The scatter plot between the measured and formulated values of M_max/M_(max)H for forward and reverse loading is given in Figs. 23 and 24. The R² is equal to 0.9808 and 0.9557 for both forward and reverse loading; hence the fit is in good agreement.

Fig. 23

Scatter plot for bending moment of pile in forward loading

Fig. 24

Scatter plot for bending moment of pile in reverse loading

Conclusion

Based on the experimental studies on the pile in horizontal and sloping ground subjected to forward and reverse lateral loading, the following conclusions are drawn:

• The increase in relative density from 25 to 45% increases the horizontal ground lateral capacity by 50%.

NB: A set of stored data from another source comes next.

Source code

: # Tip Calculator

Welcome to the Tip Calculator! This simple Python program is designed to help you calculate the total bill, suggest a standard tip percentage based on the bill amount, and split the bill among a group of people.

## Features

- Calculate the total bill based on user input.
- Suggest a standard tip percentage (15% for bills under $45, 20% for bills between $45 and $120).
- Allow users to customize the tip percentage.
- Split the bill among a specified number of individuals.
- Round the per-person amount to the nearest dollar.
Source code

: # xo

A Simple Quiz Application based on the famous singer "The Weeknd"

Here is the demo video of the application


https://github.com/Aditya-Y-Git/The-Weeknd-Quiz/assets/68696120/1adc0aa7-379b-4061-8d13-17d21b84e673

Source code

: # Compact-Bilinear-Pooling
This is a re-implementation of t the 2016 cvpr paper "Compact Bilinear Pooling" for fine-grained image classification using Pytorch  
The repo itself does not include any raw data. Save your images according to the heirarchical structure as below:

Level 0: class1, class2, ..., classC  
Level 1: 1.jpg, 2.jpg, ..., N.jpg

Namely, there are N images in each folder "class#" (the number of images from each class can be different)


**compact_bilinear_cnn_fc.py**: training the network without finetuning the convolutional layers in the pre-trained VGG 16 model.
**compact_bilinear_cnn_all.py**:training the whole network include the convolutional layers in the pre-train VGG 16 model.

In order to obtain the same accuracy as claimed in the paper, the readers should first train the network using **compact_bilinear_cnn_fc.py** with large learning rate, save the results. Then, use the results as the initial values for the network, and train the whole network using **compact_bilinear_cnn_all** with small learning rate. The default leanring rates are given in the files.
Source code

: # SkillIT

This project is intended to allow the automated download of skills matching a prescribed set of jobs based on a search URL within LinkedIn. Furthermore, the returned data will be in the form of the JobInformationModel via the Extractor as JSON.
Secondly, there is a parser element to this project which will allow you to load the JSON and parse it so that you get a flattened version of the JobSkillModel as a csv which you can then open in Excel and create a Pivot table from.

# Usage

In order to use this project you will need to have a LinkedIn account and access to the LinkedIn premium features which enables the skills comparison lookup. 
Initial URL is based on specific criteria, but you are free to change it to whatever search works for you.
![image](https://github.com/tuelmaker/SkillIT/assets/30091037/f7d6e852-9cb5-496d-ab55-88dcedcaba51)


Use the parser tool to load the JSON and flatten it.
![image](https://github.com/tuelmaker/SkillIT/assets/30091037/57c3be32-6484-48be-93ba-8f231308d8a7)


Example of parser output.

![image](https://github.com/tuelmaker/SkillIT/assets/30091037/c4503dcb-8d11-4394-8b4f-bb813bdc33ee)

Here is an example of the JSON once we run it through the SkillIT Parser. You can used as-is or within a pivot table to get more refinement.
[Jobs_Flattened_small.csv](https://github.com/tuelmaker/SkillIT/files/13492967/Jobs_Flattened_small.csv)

• The loading direction and the change in the ground surface are greatly influenced by the lateral load capacity of the pile.

• The lateral capacity of pile decreases by 91%, 84% and 79% for 1:2, 1:2.5 and 1:3 slopes than in horizontal ground when subjected to forward loading.

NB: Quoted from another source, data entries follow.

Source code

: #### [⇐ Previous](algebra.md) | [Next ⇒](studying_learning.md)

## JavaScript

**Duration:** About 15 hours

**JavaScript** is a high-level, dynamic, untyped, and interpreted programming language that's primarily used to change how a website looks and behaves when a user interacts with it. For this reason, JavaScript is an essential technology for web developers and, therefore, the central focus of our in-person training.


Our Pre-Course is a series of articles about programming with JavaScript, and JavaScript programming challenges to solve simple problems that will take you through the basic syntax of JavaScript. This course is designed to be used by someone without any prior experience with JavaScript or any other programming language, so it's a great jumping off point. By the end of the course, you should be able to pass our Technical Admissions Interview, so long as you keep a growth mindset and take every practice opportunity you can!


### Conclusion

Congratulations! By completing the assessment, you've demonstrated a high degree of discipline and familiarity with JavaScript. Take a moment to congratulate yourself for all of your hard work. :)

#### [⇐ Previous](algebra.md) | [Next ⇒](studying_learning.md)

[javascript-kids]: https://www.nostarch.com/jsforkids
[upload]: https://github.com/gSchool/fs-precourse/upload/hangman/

• The lateral capacity of pile decreases by 79%, 72% and 71% for 1:2, 1:2.5 and 1:3 slopes than in horizontal ground when subjected to reverse loading.

• The lateral load capacity of the pile in forward loading is 34.5% to 57.4% less than reverse loading depending on the flatter(1V: 3H) to steeper (1V: 2H)slope.

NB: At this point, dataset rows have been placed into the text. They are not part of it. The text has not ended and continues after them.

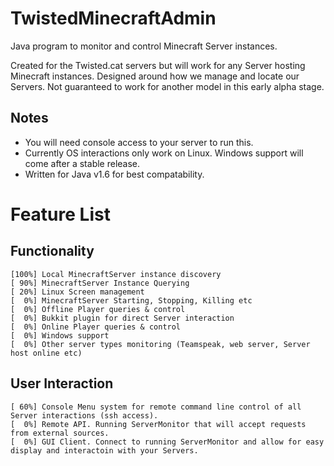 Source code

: TwistedMinecraftAdmin
=====================

Java program to monitor and control Minecraft Server instances.

Created for the Twisted.cat servers but will work for any Server hosting Minecraft instances.
Designed around how we manage and locate our Servers. Not guaranteed to work for another model in this early alpha stage.


Notes
-----

 * You will need console access to your server to run this.
 * Currently OS interactions only work on Linux. Windows support will come after a stable release.
 * Written for Java v1.6 for best compatability.


Feature List
============

Functionality
-------------

    [100%] Local MinecraftServer instance discovery
    [ 90%] MinecraftServer Instance Querying
    [ 20%] Linux Screen management
    [  0%] MinecraftServer Starting, Stopping, Killing etc
    [  0%] Offline Player queries & control
    [  0%] Bukkit plugin for direct Server interaction
    [  0%] Online Player queries & control
    [  0%] Windows support
    [  0%] Other server types monitoring (Teamspeak, web server, Server host online etc)
    

User Interaction
----------------

    [ 60%] Console Menu system for remote command line control of all Server interactions (ssh access).
    [  0%] Remote API. Running ServerMonitor that will accept requests from external sources.
    [  0%] GUI Client. Connect to running ServerMonitor and allow for easy display and interactoin with your Servers.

• Due to the reduction in the passive zone just ahead of the pile in the sloping ground, its lateral load capacity is less than the lateral load capacity of the pile in horizontal ground. However, the fixity depth of pile is in the range of 10 to 15 D for sloping ground compared to 4 to 6 D in the horizontal ground. Consequently, the maximum bending moment in the sloping ground is 2 to 5 times the maximum bending moment in the horizontal ground.

• Depth of fixity of pile is increased in case of forward loading than reverse loading due to the reduction of soil mass at the top.

• Maximum bending moment is increased in steeper slope than flatter slope due to the reduction of soil resistance.

• The passive resistance of soil in front of the pile is increased in reverse loading than forward loading.

• The equation to find out the depth of fixity, lateral deflection and the maximum bending moment of the pile under forward loading and reverse loading are given. These equations are applicable for the slope of 1V: 2H, 1V: 2.5H, 1V:3H.